Иногда человек не оправдывает ситуацию насилия, но выдвигает рационализированное объяснение, чтобы примириться с реальностью — например, связывая пытки с психическими отклонениями у силовиков («Нормальный человек в мусарню работать не пойдет») или с палочной системой («На них давят, чтобы они делали показатели»).

Оправданием пыток исследователи считают мнение о пользе или неизбежности насилия в некоторых обстоятельствах.

— В 2000-е, в 1990-е не просто лупили, а избивали, убивали прям вообще в прямом смысле слова, потому что там по-другому нельзя было, потому что была очень сильна организованная преступность, — сказал Станислав (имя изменено), адвокат и бывший сотрудник МВД.

Авторы исследования пришли к выводу, что россияне в целом рутинно воспринимают пытки. Исследовательница наказаний и пенитенциарной системы в России и СССР Джудит Пэллот выдвигала гипотезу, что свою роль в формировании такого отношения играют коллективные убеждения: идея внешнего врага, культ силы, негативное отношение к заключенным. В итоге гражданское общество и публичная дискуссия не приводят к изменениям, а за работой профильных организаций следит небольшое количество людей.

“Твой опыт и твое тело становится грузом 300”: жизнь после пыток

Люди, подвергшиеся пыткам, переживают этот опыт на протяжении долгого времени. Активистка и художница Катрин Ненашева в мае 2018 года прошла через пытки в ДНР. Она приехала в Донецк к родственникам, и силовики задержали ее вместе с другом по ориентировке из России: думали, Катрин собирается устроить протестную акцию.

Ненашеву и ее друга избивали, надев им на головы мешки, угрожали изнасиловать и подорвать на мине, включали громкую музыку. В отделении силовики засовывали пальцы в рот Катрин, приставляли к ее груди взведенный пистолет, били ее головой об стену и душили. Это продолжалось два дня, потом задержанных отвезли на границу.

Катрин превратила свой опыт в акцию «Груз 300». Художница надевала одежду телесного цвета и забиралась в небольшую клетку, обмотанную лентой. Прохожие могли видеть табличку: «В этой клетке тело. Тело, которое пытали. Пытки в России происходят ежедневно, за закрытыми дверями тюрем, полицейских участков, психоневрологических интернатов, психиатрических больниц. Когда меня пытали, я ощущала себя словно в клетке — одинокой, бессильной, потерянной, сжавшейся. Я была абсолютно беспомощной, а самое главное — невидимой. Таких „невидимых“ в России сотни. После травмы пыток очень сложно встраиваться в реальность, пытки становятся грузом, который ты носишь в себе, на себе, с собой. Прямо сейчас, в эту минуту и секунду, в России кого-то пытают». Акция прошла в Москве, Ярославле и других городах.

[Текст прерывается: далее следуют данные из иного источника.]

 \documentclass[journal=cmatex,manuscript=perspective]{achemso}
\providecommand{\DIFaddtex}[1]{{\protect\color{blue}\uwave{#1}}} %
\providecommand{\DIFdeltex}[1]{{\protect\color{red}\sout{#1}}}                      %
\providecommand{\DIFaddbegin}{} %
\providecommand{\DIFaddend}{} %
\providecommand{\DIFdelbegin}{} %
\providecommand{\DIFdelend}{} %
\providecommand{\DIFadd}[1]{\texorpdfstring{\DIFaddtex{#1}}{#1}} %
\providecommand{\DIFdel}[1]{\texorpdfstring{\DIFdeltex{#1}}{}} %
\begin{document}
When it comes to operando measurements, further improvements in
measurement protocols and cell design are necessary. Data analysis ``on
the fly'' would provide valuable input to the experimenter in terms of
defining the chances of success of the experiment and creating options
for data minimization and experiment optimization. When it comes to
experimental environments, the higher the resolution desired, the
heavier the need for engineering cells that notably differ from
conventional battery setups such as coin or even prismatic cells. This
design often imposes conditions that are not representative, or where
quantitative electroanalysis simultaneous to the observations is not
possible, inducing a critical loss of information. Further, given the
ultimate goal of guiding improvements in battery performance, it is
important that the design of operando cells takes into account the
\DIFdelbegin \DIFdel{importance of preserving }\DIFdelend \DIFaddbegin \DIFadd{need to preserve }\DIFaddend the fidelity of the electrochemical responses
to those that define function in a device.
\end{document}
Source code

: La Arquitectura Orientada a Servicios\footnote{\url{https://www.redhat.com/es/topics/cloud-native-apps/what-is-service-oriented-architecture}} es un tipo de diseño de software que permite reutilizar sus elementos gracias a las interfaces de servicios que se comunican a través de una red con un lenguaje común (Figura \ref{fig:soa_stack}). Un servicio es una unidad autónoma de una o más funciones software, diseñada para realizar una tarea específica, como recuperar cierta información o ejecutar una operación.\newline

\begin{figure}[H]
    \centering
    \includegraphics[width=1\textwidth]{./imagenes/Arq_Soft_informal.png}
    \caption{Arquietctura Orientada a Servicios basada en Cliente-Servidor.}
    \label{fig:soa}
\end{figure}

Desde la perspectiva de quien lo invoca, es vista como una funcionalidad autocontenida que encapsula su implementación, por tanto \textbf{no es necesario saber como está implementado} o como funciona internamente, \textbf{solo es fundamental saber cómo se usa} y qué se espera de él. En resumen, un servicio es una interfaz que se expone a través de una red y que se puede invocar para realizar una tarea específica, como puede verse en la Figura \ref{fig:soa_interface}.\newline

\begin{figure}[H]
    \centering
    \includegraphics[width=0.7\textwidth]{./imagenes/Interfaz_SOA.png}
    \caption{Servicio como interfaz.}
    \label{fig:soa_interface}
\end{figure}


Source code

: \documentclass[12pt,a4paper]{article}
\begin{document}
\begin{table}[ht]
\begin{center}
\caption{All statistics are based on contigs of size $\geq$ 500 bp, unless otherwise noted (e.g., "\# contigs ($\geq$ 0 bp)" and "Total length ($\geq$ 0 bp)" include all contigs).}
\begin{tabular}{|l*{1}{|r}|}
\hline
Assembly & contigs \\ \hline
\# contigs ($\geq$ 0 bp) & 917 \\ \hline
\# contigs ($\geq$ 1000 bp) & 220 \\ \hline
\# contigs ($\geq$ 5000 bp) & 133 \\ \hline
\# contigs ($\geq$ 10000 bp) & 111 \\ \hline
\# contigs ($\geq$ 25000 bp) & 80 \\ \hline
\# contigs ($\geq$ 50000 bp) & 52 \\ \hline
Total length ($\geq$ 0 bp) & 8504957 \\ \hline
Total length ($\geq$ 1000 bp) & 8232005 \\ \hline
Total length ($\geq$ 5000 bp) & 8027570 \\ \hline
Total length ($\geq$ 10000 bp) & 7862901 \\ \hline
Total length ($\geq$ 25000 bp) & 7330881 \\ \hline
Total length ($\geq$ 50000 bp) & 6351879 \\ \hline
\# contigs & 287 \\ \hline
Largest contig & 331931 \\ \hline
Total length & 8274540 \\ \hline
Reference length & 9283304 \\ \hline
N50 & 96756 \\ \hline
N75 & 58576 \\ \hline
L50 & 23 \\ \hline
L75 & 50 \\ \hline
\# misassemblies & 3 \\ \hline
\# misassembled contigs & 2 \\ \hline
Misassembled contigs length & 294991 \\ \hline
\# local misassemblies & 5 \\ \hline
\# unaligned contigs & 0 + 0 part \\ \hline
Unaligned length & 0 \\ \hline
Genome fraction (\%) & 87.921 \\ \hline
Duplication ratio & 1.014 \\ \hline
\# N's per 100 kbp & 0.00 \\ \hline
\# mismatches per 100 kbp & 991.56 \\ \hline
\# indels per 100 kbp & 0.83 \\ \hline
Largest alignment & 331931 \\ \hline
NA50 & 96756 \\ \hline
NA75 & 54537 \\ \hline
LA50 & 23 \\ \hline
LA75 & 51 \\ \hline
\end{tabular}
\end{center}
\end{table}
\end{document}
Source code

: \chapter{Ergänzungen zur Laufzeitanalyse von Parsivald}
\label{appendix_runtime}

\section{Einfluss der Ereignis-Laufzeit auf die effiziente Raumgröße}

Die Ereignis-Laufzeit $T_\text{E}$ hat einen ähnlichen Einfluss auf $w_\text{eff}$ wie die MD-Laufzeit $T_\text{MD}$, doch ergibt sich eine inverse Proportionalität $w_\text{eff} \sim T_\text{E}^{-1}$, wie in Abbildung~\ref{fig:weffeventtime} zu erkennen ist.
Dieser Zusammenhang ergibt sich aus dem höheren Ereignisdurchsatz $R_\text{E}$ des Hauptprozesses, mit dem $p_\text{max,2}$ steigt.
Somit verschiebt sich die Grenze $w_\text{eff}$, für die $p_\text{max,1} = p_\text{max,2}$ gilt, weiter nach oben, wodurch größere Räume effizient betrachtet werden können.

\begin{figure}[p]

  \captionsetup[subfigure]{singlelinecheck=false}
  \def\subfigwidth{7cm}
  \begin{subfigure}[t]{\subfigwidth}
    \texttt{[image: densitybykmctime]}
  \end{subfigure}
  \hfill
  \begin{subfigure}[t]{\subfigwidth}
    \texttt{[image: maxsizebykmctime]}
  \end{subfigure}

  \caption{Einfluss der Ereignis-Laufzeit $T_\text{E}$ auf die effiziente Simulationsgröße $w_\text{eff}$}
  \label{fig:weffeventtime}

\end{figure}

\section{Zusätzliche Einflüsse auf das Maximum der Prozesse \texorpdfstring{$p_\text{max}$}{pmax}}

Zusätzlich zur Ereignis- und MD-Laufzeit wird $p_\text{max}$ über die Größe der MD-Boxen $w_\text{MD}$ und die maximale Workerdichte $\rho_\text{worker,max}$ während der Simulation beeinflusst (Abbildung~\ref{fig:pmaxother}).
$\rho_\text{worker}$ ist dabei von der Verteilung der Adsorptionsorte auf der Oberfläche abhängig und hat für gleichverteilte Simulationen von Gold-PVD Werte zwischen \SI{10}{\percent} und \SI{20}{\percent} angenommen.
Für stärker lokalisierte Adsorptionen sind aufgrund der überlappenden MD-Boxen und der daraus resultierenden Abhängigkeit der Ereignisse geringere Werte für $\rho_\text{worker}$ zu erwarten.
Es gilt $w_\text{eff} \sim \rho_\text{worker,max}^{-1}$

Летом 2019 года Ненашева превратила «Груз 300» в иммерсивный спектакль. Он прошел в Санкт-Петербурге и Москве. Зрители могли стать "начальниками" и "шавками". Перформеры давали зрителям пощечины, били стекла, один из зрителей вступил в драку с Катрин. По окончании спектаклей можно было поговорить с психологом.

Для многих подвергшихся пыткам стигматизация продолжается и после выхода из ситуации насилия, но они не могут, как Катрин, переработать ее в художественный опыт. 20 июля 2018 года "Новая Газета" опубликовала первое видео с избиением заключенного ярославской колонии. Им был осужденный Евгений Макаров. Публикация дала начало серии уголовных дел над сотрудниками ярославского ФСИН.

Евгений Макаров освободился из колонии 2 октября 2018 года. Работодатели отказывали ему, когда узнавали, что он "тот самый Макаров". Мужчина умер от пневмонии 25 июля 2022 года. Ему было 29 лет.